Но мы крайне мало знаем о тех видах, которым предстоит процветать в «новых старых» условиях. За редким исключением, экологи ими не интересовались. Как я уже отмечал в начале книги, эти специалисты чересчур сосредоточились на видах, похожих на нас, – крупнотелых и большеглазых млекопитающих и птицах, для которых спровоцированные нами трансформации представляют большую угрозу. Кроме того, экологи сфокусировались на тех экосистемах и видах, которые приходят в упадок, а не на тех, что могут разрастись. Экологи обожают изучать тропические леса, древние пастбища и острова. Они ненавидят работать на свалках токсичных отходов и на ядерных полигонах, даже если такие объекты расположены близко и доступны. Но кто их упрекнет? Самые суровые пустыни на Земле далеки и суровы; туда люди отправляются в изгнание, а не слетаются с радостью, когда заканчивается учебный семестр. Такие места тоже изучаются редко. В итоге выходит, что мы почти полностью игнорируем экологию тех экосистем, которые быстрее всего развиваются, – мы слепы к крайностям, которыми будет отличаться будущее. В этом я и сам не исключение.
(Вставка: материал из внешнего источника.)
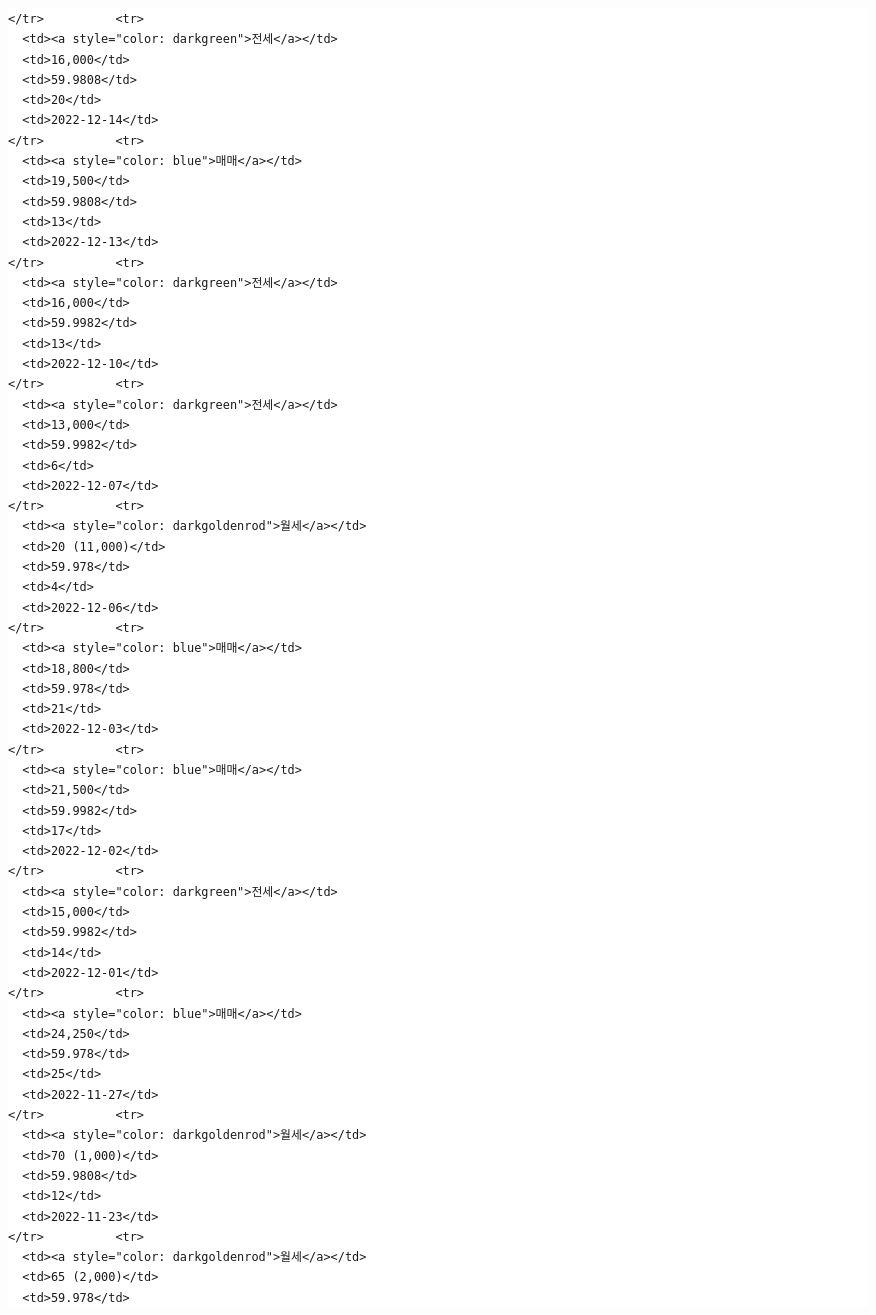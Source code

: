     </tr>          <tr>
      <td><a style="color: darkgreen">전세</a></td>
      <td>16,000</td>
      <td>59.9808</td>
      <td>20</td>
      <td>2022-12-14</td>
    </tr>          <tr>
      <td><a style="color: blue">매매</a></td>
      <td>19,500</td>
      <td>59.9808</td>
      <td>13</td>
      <td>2022-12-13</td>
    </tr>          <tr>
      <td><a style="color: darkgreen">전세</a></td>
      <td>16,000</td>
      <td>59.9982</td>
      <td>13</td>
      <td>2022-12-10</td>
    </tr>          <tr>
      <td><a style="color: darkgreen">전세</a></td>
      <td>13,000</td>
      <td>59.9982</td>
      <td>6</td>
      <td>2022-12-07</td>
    </tr>          <tr>
      <td><a style="color: darkgoldenrod">월세</a></td>
      <td>20 (11,000)</td>
      <td>59.978</td>
      <td>4</td>
      <td>2022-12-06</td>
    </tr>          <tr>
      <td><a style="color: blue">매매</a></td>
      <td>18,800</td>
      <td>59.978</td>
      <td>21</td>
      <td>2022-12-03</td>
    </tr>          <tr>
      <td><a style="color: blue">매매</a></td>
      <td>21,500</td>
      <td>59.9982</td>
      <td>17</td>
      <td>2022-12-02</td>
    </tr>          <tr>
      <td><a style="color: darkgreen">전세</a></td>
      <td>15,000</td>
      <td>59.9982</td>
      <td>14</td>
      <td>2022-12-01</td>
    </tr>          <tr>
      <td><a style="color: blue">매매</a></td>
      <td>24,250</td>
      <td>59.978</td>
      <td>25</td>
      <td>2022-11-27</td>
    </tr>          <tr>
      <td><a style="color: darkgoldenrod">월세</a></td>
      <td>70 (1,000)</td>
      <td>59.9808</td>
      <td>12</td>
      <td>2022-11-23</td>
    </tr>          <tr>
      <td><a style="color: darkgoldenrod">월세</a></td>
      <td>65 (2,000)</td>
      <td>59.978</td>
Мне довелось осознать этот пробел в наших познаниях несколько лет назад, когда я пытался разобраться, сколько видов муравьев и какие именно сумеют пережить изменение климата. Одним из инструментов, которые при этом использовались, стала простая диаграмма, называющаяся схемой биомов Уиттакера. Эколог Роберт Уиттакер имел привычку чертить графики температуры и влажности; похоже, он перенял ее у немецкого, а позже американского эколога Хельмута Лита. По его мысли, двух этих переменных вполне достаточно, чтобы описать почти все биомы планеты. Жарко и влажно – тропический лес, жарко и сухо – пустыня, и так далее. Взаимосвязь между климатом и основными биомами до того устойчива, что эколог Джон Лоутон назвал ее «одним из самых полезных обобщений экологии».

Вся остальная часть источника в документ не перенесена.